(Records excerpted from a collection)
---

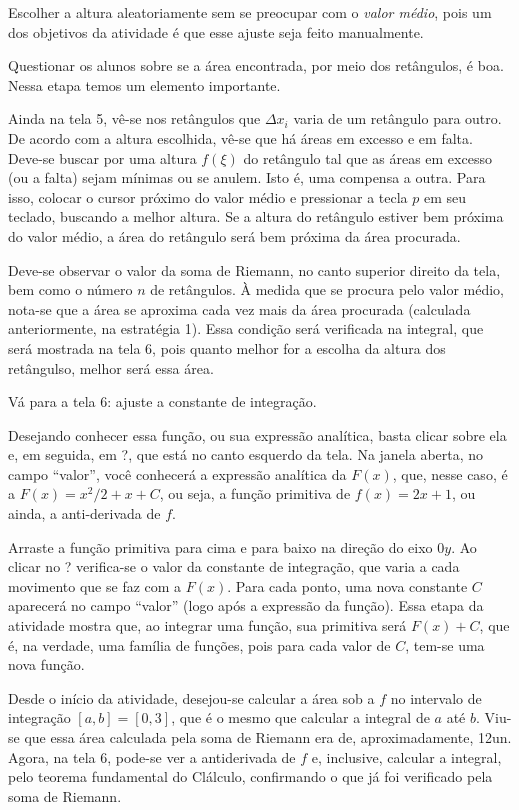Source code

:\documentclass[a4paper,12pt]{scrartcl}
\begin{document}
    Escolher a altura aleatoriamente sem se preocupar com o \emph{valor médio}, pois um dos objetivos da atividade é que esse ajuste seja feito manualmente.
    
    Questionar os alunos sobre se a área encontrada, por meio dos retângulos, é boa. Nessa etapa temos um elemento importante.

    Ainda na tela 5, vê-se nos retângulos que $\Delta x_i$ varia de um retângulo para outro. De acordo com a altura escolhida, vê-se que há áreas em excesso e em falta. Deve-se buscar por uma altura $f(\xi)$ do retângulo tal que as áreas em excesso (ou a falta) sejam mínimas ou se anulem. Isto é, uma compensa a outra. Para isso, colocar o cursor próximo do valor médio e pressionar a tecla $p$ em seu teclado, buscando a melhor altura. Se a altura do retângulo estiver bem próxima do valor médio, a área do retângulo será bem próxima da área procurada.
    
    Deve-se observar o valor da soma de Riemann, no canto superior direito da tela, bem como o número $n$ de retângulos. À medida que se procura pelo valor médio, nota-se que a área se aproxima cada vez mais da área procurada (calculada anteriormente, na estratégia 1). Essa condição será verificada na integral, que será mostrada na tela 6, pois quanto melhor for a escolha da altura dos retângulso, melhor será essa área.
    
    Vá para a tela 6: ajuste a constante de integração.
    
    Desejando conhecer essa função, ou sua expressão analítica, basta clicar sobre ela e, em seguida, em ?, que está no canto esquerdo da tela. Na janela aberta, no campo ``valor'', você conhecerá a expressão analítica da $F(x)$, que, nesse caso, é a $F(x) = x^2/2 + x + C$, ou seja, a função primitiva de $f(x) = 2x + 1$, ou ainda, a anti-derivada de $f$.
    
    Arraste a função primitiva para cima e para baixo na direção do eixo $0y$. Ao clicar no ? verifica-se o valor da constante de integração, que varia a cada movimento que se faz com a $F(x)$. Para cada ponto, uma nova constante $C$ aparecerá no campo ``valor'' (logo após a expressão da função). Essa etapa da atividade mostra que, ao integrar uma função, sua primitiva será $F(x) + C$, que é, na verdade, uma família de funções, pois para cada valor de $C$, tem-se uma nova função.
    
    Desde o início da atividade, desejou-se calcular a área sob a $f$ no intervalo de integração $[a,b] = [0,3]$, que é o mesmo que calcular a integral de $a$ até $b$. Viu-se que essa área calculada pela soma de Riemann era de, aproximadamente, \unit{12}{\squaren un}. Agora, na tela 6, pode-se ver a antiderivada de $f$ e, inclusive, calcular a integral, pelo teorema fundamental do Clálculo, confirmando o que já foi verificado pela soma de Riemann.
    
\end{document}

---

◆ TASK DESCRIPTION
Using the entries above, work out the number of lines that hold the word "retângulos" and write it with no other words.

◆ REPLY
3